[What to do]
Below are the records. Retype exactly the lines between the lines holding "<b>Inventory:</b> $DGHRT, lucky" and "<li>Document all of", inclusive.

Rendered images with source text:
___
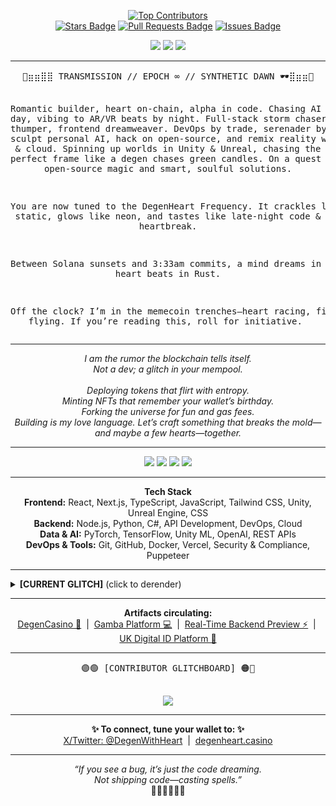 <p align="center">
  <a href="https://github.com/degenwithheart/degenwithheart/graphs/contributors">
    <img src="https://contrib.rocks/image?repo=degenwithheart/degenwithheart&anon=1" alt="Top Contributors" />
  </a>
  <br>
  <a href="https://github.com/degenwithheart/degenwithheart/stargazers"><img src="https://img.shields.io/github/stars/degenwithheart/degenwithheart" alt="Stars Badge"/></a>
  <a href="https://github.com/degenwithheart/degenwithheart/pulls"><img src="https://img.shields.io/github/issues-pr/degenwithheart/degenwithheart" alt="Pull Requests Badge"/></a>
  <a href="https://github.com/degenwithheart/degenwithheart/issues"><img src="https://img.shields.io/github/issues/degenwithheart/degenwithheart" alt="Issues Badge"/></a>
</p>

<p align="center">
  <img src="https://img.shields.io/badge/VIBE-🌹%20Romantic%20Degen-ff006e?style=for-the-badge" />
  <img src="https://img.shields.io/badge/MODE-Glitch%20%7C%20Neon-8338ec?style=for-the-badge" />
  <img src="https://img.shields.io/badge/ENERGY-Slow%20Burn%20%7C%20High%20Pulse-3a86ff?style=for-the-badge" />
</p>

---

<div align="center">
  <pre>
🦩⣶⣶⣿⣿ TRANSMISSION // EPOCH ∞ // SYNTHETIC DAWN 🕶⣿⣶⣶🦩

Romantic builder, heart on-chain, alpha in code.
Chasing AI ghosts by day, vibing to AR/VR beats by night.
Full-stack storm chaser — backend thumper, frontend dreamweaver.
DevOps by trade, serenader by vibe.
I sculpt personal AI, hack on open-source, and remix reality with code & cloud.
Spinning up worlds in Unity & Unreal, chasing the perfect frame like a degen chases green candles.
On a quest for open-source magic and smart, soulful solutions.

You are now tuned to the DegenHeart Frequency.
It crackles like static, glows like neon, and tastes like late-night code & heartbreak.

Between Solana sunsets and 3:33am commits,
a mind dreams in GPT, a heart beats in Rust.

Off the clock? I’m in the memecoin trenches—heart racing, fingers flying.
If you’re reading this, roll for initiative. 
  </pre>
</div>

---

<p align="center">
  <i>
    I am the rumor the blockchain tells itself.<br>
    Not a dev; a glitch in your mempool.<br>
    <br>
    Deploying tokens that flirt with entropy.<br>
    Minting NFTs that remember your wallet’s birthday.<br>
    Forking the universe for fun and gas fees.<br>
    Building is my love language. Let’s craft something that breaks the mold—and maybe a few hearts—together.<br>
  </i>
</p>

---

<p align="center">
  <img src="https://img.shields.io/badge/OBSESSION-🦩%20Solana%20Alchemy%20🦩-ff4ecd?style=for-the-badge" />
  <img src="https://img.shields.io/badge/FETISH-🌙%20Liminal%20AI-9d4edd?style=for-the-badge" />
  <img src="https://img.shields.io/badge/HABIT-✨%20UX%20as%20Psychedelia-cdb4db?style=for-the-badge" />
  <img src="https://img.shields.io/badge/SIN-🎲%20Memecoin%20Confessions-00b4d8?style=for-the-badge" />
</p>

---

<p align="center">
  <b>Tech Stack</b><br>
  <b>Frontend:</b> React, Next.js, TypeScript, JavaScript, Tailwind CSS, Unity, Unreal Engine, CSS<br>
  <b>Backend:</b> Node.js, Python, C#, API Development, DevOps, Cloud<br>
  <b>Data & AI:</b> PyTorch, TensorFlow, Unity ML, OpenAI, REST APIs<br>
  <b>DevOps & Tools:</b> Git, GitHub, Docker, Vercel, Security & Compliance, Puppeteer<br>
</p>

---

<details>
  <summary><b>[CURRENT GLITCH]</b> (click to derender)</summary>
  <br>
  <b>Location:</b> Somewhere between block 999999 and a dream<br>
  <b>Inventory:</b> $DGHRT, lucky socks, a bug in the mempool, a half-remembered keyphrase<br>
  <b>Companions:</b> DAOs, degens, digital ghosts, the last bot awake<br>
  <b>Quests:</b>
  <ul>
    <li>Mint art that mints you back</li>
    <li>Compose a trading bot that falls in love</li>
    <li>Document all of this in the commit history of the cosmos</li>
    <li>Drop: DegenCasino, Gamba-Platform-with-Supabase-and-Capacitor, Real-Time-Backend-Preview, UK-Digital-ID-Platform</li>
  </ul>
</details>

---

<p align="center">
  <b>Artifacts circulating:</b><br>
  <a href="https://github.com/degenwithheart/DegenCasino">DegenCasino 🎲</a> &nbsp;|&nbsp;
  <a href="https://github.com/degenwithheart/Gamba-Platform-with-Supabase-and-Capacitor">Gamba Platform 💻</a> &nbsp;|&nbsp;
  <a href="https://github.com/degenwithheart/Real-Time-Backend-Preview">Real-Time Backend Preview ⚡</a> &nbsp;|&nbsp;
  <a href="https://github.com/degenwithheart/UK-Digital-ID-Platform">UK Digital ID Platform 🪪</a>
</p>

---

<div align="center">
  <pre>
🟣🟢 [CONTRIBUTOR GLITCHBOARD] 🟠🔵
  </pre>
</div>

<p align="center">
  <a href="https://github.com/degenwithheart/degenwithheart/graphs/contributors"><img src="https://img.shields.io/github/contributors/degenwithheart/degenwithheart?color=2b9348"></a>
</p>

---

<p align="center">
  <b>✨ To connect, tune your wallet to: ✨</b><br>
  <a href="https://x.com/DegenWithHeart">X/Twitter: @DegenWithHeart</a> &nbsp;|&nbsp;
  <a href="https://degenheart.casino">degenheart.casino</a>
</p>

---

<p align="center">
  <i>
    “If you see a bug, it’s just the code dreaming.<br>
    Not shipping code—casting spells.”
  </i><br>
  🚦🌹🎲🦩🌙✨
</p>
___
[Solved exercise]
  <b>Inventory:</b> $DGHRT, lucky socks, a bug in the mempool, a half-remembered keyphrase<br>
  <b>Companions:</b> DAOs, degens, digital ghosts, the last bot awake<br>
  <b>Quests:</b>
  <ul>
    <li>Mint art that mints you back</li>
    <li>Compose a trading bot that falls in love</li>
    <li>Document all of this in the commit history of the cosmos</li>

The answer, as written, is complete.